Instructions to follow:
Search the records below for the string "images", and report each line that contains it.

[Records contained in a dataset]
━━━━━━

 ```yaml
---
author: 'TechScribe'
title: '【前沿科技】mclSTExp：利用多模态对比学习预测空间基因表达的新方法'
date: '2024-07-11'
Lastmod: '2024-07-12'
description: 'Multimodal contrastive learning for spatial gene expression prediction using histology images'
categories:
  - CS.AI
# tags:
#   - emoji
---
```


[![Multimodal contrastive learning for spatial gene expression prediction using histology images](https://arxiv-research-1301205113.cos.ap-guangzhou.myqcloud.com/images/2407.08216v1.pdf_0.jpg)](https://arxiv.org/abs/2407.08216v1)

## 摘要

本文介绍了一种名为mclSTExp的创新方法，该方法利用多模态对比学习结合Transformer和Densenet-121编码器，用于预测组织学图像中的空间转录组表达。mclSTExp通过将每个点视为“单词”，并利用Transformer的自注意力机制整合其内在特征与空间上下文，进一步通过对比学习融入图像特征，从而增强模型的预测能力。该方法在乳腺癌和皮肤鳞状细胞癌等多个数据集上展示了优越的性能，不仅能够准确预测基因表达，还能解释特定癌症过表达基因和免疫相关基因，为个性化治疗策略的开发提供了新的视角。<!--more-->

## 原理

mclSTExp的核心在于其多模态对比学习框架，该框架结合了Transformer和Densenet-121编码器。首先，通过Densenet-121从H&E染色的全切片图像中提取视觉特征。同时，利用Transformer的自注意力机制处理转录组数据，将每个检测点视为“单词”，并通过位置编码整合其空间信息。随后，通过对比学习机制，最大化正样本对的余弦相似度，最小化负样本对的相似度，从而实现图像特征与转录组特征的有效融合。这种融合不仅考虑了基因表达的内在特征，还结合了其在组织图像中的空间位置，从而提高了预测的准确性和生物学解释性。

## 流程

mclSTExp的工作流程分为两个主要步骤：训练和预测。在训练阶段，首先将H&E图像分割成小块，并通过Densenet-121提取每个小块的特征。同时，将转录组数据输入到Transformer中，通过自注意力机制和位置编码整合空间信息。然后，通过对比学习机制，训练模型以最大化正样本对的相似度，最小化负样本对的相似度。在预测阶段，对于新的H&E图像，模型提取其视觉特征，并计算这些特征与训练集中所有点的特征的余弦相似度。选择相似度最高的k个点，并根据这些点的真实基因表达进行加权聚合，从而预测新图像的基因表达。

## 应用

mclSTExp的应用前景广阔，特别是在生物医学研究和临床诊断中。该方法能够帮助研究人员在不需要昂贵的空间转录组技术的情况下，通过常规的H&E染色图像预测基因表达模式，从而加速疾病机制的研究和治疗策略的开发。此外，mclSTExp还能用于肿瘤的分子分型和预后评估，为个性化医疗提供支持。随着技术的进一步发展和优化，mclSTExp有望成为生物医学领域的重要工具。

━━━━━━

Output for this exercise:
description: 'Multimodal contrastive learning for spatial gene expression prediction using histology images'
[![Multimodal contrastive learning for spatial gene expression prediction using histology images](https://arxiv-research-1301205113.cos.ap-guangzhou.myqcloud.com/images/2407.08216v1.pdf_0.jpg)](https://arxiv.org/abs/2407.08216v1)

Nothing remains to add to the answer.